▶ [WHAT YOU ARE ASKED TO DO]
Would you please copy each line of the data in which the string "Sprint" occurs?

---------- ENTRIES PROVIDED ----------

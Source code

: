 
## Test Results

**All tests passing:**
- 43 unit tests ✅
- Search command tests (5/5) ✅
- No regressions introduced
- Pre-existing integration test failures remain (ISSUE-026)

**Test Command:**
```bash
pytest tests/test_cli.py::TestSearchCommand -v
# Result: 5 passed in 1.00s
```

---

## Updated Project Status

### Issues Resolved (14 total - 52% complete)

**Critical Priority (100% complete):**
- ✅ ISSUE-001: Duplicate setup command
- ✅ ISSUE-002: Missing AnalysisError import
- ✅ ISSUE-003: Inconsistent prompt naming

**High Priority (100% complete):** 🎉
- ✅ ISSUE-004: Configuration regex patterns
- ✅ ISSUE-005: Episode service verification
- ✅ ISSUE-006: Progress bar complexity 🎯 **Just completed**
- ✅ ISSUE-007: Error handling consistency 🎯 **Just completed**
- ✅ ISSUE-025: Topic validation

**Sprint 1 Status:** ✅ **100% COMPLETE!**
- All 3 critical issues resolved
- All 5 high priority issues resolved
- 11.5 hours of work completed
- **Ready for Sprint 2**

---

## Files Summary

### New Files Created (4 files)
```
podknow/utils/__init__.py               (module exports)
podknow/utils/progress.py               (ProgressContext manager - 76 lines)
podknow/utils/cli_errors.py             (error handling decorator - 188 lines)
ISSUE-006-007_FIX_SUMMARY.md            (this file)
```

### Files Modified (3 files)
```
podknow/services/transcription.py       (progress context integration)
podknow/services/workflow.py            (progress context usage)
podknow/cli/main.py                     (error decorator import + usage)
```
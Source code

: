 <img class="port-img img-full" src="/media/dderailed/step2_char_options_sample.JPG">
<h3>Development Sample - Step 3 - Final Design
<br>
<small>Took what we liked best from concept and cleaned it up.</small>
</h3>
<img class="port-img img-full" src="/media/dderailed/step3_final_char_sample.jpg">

----------
---------- ENTRIES PROVIDED ----------

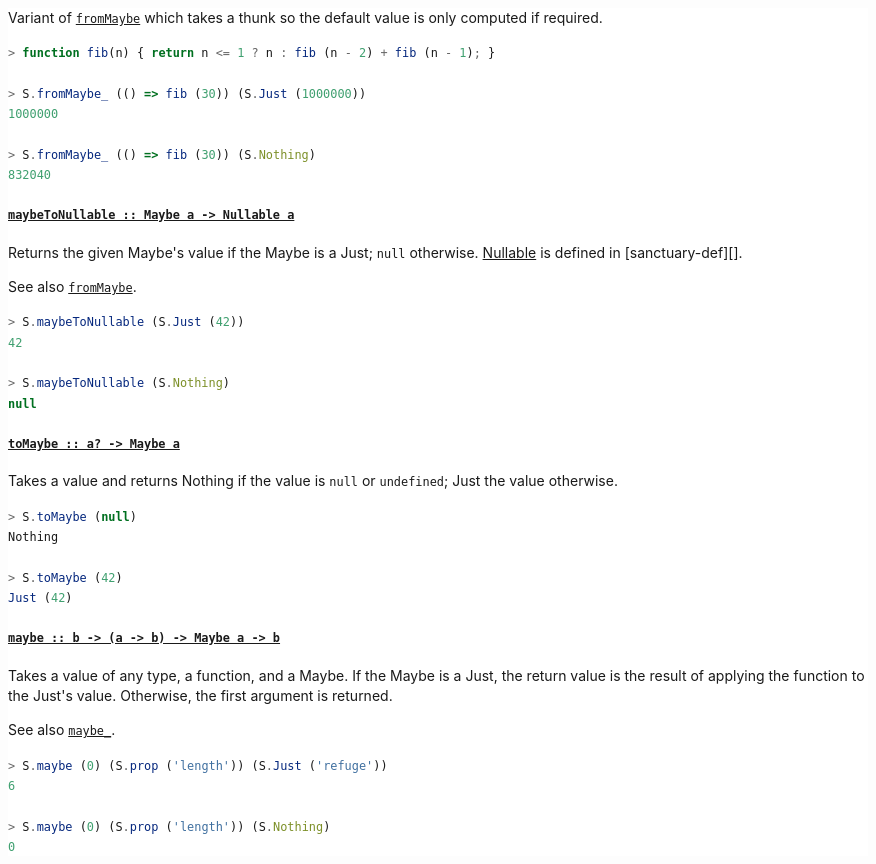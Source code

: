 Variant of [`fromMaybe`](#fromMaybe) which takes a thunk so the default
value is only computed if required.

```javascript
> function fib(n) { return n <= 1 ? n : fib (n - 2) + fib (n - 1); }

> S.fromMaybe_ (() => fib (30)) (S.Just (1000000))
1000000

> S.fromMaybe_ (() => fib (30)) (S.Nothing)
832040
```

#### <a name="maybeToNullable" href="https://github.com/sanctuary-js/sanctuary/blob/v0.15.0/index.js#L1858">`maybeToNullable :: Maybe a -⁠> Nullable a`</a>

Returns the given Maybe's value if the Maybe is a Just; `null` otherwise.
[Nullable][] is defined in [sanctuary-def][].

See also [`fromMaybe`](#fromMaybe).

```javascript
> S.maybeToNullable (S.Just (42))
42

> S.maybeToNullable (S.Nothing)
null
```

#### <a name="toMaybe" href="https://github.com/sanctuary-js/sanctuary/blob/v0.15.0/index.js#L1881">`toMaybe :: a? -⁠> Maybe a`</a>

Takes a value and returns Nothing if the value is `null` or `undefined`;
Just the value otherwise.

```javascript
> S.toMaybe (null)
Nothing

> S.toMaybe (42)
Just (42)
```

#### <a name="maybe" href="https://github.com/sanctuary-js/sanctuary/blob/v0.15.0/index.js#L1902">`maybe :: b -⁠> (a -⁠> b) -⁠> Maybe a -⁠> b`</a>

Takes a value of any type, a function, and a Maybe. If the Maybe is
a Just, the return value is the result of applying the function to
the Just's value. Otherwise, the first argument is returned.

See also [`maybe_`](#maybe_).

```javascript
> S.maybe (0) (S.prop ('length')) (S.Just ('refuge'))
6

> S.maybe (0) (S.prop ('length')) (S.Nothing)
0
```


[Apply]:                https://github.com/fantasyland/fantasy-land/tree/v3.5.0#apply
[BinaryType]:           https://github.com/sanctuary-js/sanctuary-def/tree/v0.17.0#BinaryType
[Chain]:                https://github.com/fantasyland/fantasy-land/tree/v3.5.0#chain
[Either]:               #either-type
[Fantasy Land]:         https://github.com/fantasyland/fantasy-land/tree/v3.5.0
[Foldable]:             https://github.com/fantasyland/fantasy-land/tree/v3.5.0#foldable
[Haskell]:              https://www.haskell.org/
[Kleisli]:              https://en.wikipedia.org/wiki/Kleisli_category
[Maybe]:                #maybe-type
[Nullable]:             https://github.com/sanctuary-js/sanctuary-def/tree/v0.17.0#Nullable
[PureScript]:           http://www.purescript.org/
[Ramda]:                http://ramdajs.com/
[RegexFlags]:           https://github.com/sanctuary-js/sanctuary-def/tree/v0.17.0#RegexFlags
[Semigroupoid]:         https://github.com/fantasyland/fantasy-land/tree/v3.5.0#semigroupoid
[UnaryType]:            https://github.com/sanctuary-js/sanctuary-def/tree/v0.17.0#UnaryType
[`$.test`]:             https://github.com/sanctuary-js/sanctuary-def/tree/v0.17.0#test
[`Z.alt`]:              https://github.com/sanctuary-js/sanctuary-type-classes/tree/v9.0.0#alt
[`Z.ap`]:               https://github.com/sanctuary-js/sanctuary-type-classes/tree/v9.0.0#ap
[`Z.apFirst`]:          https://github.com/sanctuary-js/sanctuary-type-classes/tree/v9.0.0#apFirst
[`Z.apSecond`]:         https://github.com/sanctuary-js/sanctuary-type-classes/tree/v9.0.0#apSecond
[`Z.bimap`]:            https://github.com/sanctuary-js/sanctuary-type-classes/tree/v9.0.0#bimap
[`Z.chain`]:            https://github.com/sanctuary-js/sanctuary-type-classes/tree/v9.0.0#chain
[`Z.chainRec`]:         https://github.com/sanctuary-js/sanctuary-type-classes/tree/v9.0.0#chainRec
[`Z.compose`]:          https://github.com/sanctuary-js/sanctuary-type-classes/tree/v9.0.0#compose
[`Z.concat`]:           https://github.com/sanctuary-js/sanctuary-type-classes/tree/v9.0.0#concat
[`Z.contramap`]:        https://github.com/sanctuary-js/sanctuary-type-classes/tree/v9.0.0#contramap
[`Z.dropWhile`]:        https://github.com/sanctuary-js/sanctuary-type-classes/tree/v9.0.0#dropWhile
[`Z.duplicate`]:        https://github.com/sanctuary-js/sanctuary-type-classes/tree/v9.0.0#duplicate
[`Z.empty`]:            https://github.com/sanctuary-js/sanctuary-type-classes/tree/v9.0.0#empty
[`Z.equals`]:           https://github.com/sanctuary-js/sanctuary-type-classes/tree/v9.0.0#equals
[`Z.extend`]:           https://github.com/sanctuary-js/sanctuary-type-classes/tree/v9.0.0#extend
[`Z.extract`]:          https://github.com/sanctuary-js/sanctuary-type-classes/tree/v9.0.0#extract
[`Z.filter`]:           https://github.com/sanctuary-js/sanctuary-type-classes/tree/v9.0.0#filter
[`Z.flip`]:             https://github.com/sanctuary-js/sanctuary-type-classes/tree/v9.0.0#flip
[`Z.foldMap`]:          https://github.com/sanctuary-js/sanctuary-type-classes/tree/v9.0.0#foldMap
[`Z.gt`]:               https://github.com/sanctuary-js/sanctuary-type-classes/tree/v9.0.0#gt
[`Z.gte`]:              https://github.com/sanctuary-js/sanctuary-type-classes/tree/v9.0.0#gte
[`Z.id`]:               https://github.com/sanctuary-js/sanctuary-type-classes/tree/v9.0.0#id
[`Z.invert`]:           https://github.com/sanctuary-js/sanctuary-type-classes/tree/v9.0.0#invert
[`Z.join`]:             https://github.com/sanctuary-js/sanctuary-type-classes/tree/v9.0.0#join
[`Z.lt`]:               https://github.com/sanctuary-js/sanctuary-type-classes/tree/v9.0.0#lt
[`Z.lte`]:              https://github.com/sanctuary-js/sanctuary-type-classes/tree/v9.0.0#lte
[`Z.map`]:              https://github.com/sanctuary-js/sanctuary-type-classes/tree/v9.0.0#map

----------

▶ [SOLUTION TO THIS EXERCISE]
**Sprint 1 Status:** ✅ **100% COMPLETE!**
- **Ready for Sprint 2**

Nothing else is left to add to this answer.